He continued: “When a shipment is detained, the detention notice only says the shipment was detained because of UFLPA. It doesn’t even say which part(s) of the shipment are subject to UFLPA. So, the importer is left with proving a negative, and proving that negative on parts of the shipment that might not even be subject to the detention,” Further, apparel is a seasonal product. Say a shipment with summer product (shorts/t-shirts) is detained by CBP in May. Even if the importer is able to provide the right documentation to prove no nexus and get the shipment released, CBP’s review takes so long that the shipment isn’t released until September, rendering the shipment worthless.”

AAFA president and CEO Steve Lamar agreed and pointed out that’s why it is “incredibly important for CBP to get it right”.

He said: “With over a third of the detained adjudicated shipments released to date, CBP is most definitely not getting it right a lot of the time. That means a lot of good actors are getting hurt while bad actors might be slipping by. Getting a shipment cleared is a very labour intensive and costly endeavour – for both CBP and industry – which adds up to a lot of work that unfairly targets legitimate trade while diverting critical CBP resources.

“Of course, if CBP finds any shipment with a nexus, this is a problem. The UFLPA is a key component of a broad global strategy, and our shared goal, to end forced labor. And we look forward to continuing to strengthen and clarify the process with CBP to make UFLPA more effective and enforceable.”
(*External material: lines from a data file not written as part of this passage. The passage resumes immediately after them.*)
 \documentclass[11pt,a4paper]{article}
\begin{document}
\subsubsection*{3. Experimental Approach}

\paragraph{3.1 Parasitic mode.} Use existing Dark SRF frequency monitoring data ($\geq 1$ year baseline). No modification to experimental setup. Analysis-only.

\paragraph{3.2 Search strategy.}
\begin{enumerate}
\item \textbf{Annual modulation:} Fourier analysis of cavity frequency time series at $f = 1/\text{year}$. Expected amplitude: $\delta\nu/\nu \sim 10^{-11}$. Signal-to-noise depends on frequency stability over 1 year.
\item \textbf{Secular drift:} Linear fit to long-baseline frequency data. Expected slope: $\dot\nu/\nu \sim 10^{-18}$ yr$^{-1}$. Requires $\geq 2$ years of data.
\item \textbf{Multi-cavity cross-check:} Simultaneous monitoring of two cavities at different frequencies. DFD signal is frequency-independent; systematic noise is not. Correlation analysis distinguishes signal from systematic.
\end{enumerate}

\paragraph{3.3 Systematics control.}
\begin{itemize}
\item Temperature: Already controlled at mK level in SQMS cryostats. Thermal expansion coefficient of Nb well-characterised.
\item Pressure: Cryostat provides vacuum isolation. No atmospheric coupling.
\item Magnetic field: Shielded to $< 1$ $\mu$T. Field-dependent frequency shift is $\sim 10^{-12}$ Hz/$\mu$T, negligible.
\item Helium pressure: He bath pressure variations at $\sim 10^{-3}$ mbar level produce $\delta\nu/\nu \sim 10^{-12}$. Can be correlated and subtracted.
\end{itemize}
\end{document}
US hearing shares challenges of enforcing UFLPA

House Homeland Security Subcommittee on Oversight, Investigations and Accountability Chairman Dan Bishop explained during the opening statement of the hearing on 11 January that it followed a previous hearing in October.

During the October hearing, a panel of policy experts and industry representatives highlighted ongoing issues and concerns related to preventing goods made with Uyghur forced labour from being imported into the United States.

He explained that China’s use of forced labour in global supply chains continues to pose a significant enforcement challenge across a wide range of economic sectors, including textiles.

For example, he said: “The overwhelming majority of cotton used in Chinese textile products is grown in the Xinjiang province, which the UFLPA specifically singles out as a focal point of China’s state-sponsored forced labour regime.

“Any cotton grown in the province is presumptively linked to forced labour under the UFLPA, yet CBP’s [US Customs and Border Protection] isotopic testing of clothing samples still found items shipped to the US made with cotton from Xinjiang and CBP detained $46m worth of textile and clothing imports for suspected UFLPA violations since June 2022.”

He pointed out that CBP’s detention rate is “just a sliver” of the billions of dollars of textile products the US imports annually from China, which he said emphasises the continuing challenge in effectively enforcing the UFLPA.

Bishop also shared the range of tactics that is allegedly used to to profit from goods tainted with forced labour such as shipping products through other countries to disguise the country of origin, mixing inputs produced with forced labour with clean inputs, and misrepresenting the origin of the products in question.

He added that technology such as isotopic testing can help identify inputs traced to a geographic area, such as cotton grown in Xinjiang, but he said it is not clear how widely or routinely such forensic technologies is being used.

In the October hearing, several witnesses pointed to the “rapid increase” in de minimis shipments as an avenue for prohibited goods to enter the US, with de minimis shipments more than doubling over the last five years and more than one billion de minimis shipments entering the US in fiscal year 2023.

The witnesses also highlighted the limited scale of the UFLPA Entity List. This list contains 30 entities, only ten of which have been added since the initial list was published.

Bishop shared: “It seems the Entity List is merely scratching the surface of the vast universe of potential entities that could be listed.”

He also questioned whether the interagency process to consider new additions is too cumbersome and if there could be ways the process might be improved.

More broadly, he said: “Given Beijing’s resistance to supply chain investigations for forced labour and its control of information, does the task force have sufficient capabilities to monitor and analyse the use of forced labour within China?”

Four steps to tackling forced labour in the supply chain

Following the October hearing the National Council of Textile Organizations (NCTO) shared four steps to tackling forced labour in the supply chain:

  1. Aggressively oversee UFLPA customs enforcement, require regular testifying from customs officials, detail to congress and the public a forward-leaning enforcement plan, increase penalties, and include measurable benchmarks for cracking down on illegal trade.
  2. Use legislation to close the de minimis loophole for e-commerce, addressing fentanyl, forced labour, and counterfeits, and requiring the administration to use executive authorities for enforcement.
  3. The administration should expand the UFLPA Entity List to include companies outside of China, as only 27 entities currently operate on the list.
  4. Increase enforcement, inspections, and penalties by aggressively increasing testing, and verification visits in free trade agreement partners, and enhancing coordination.

NCTO president and CEO Kim Glas said at the time: “This is an economic fire, a health fire, and a human rights fire — and we need it extinguished immediately. An aggressive enforcement plan, coupled with a set of rational revisions to the outdated and now extremely dangerous de minimis loophole in our trade law would prevent the continuation of this devastation, but Congress and the Executive Branch must decisively act now.”